-- Your goal --
Repeat every record below, word for word.

-- Provided data --
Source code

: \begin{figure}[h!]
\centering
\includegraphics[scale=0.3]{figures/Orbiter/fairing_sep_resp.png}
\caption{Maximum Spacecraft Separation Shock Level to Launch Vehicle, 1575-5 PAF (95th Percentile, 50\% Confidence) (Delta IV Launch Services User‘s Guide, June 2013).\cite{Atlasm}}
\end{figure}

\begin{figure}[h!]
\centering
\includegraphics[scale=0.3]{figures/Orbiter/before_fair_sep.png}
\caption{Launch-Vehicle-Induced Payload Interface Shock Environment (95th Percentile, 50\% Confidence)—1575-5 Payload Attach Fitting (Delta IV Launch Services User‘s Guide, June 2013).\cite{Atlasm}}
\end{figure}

-- Result for this task --
Source code

: \begin{figure}[h!]
\centering
\includegraphics[scale=0.3]{figures/Orbiter/fairing_sep_resp.png}
\caption{Maximum Spacecraft Separation Shock Level to Launch Vehicle, 1575-5 PAF (95th Percentile, 50\% Confidence) (Delta IV Launch Services User‘s Guide, June 2013).\cite{Atlasm}}
\end{figure}

\begin{figure}[h!]
\centering
\includegraphics[scale=0.3]{figures/Orbiter/before_fair_sep.png}
\caption{Launch-Vehicle-Induced Payload Interface Shock Environment (95th Percentile, 50\% Confidence)—1575-5 Payload Attach Fitting (Delta IV Launch Services User‘s Guide, June 2013).\cite{Atlasm}}
\end{figure}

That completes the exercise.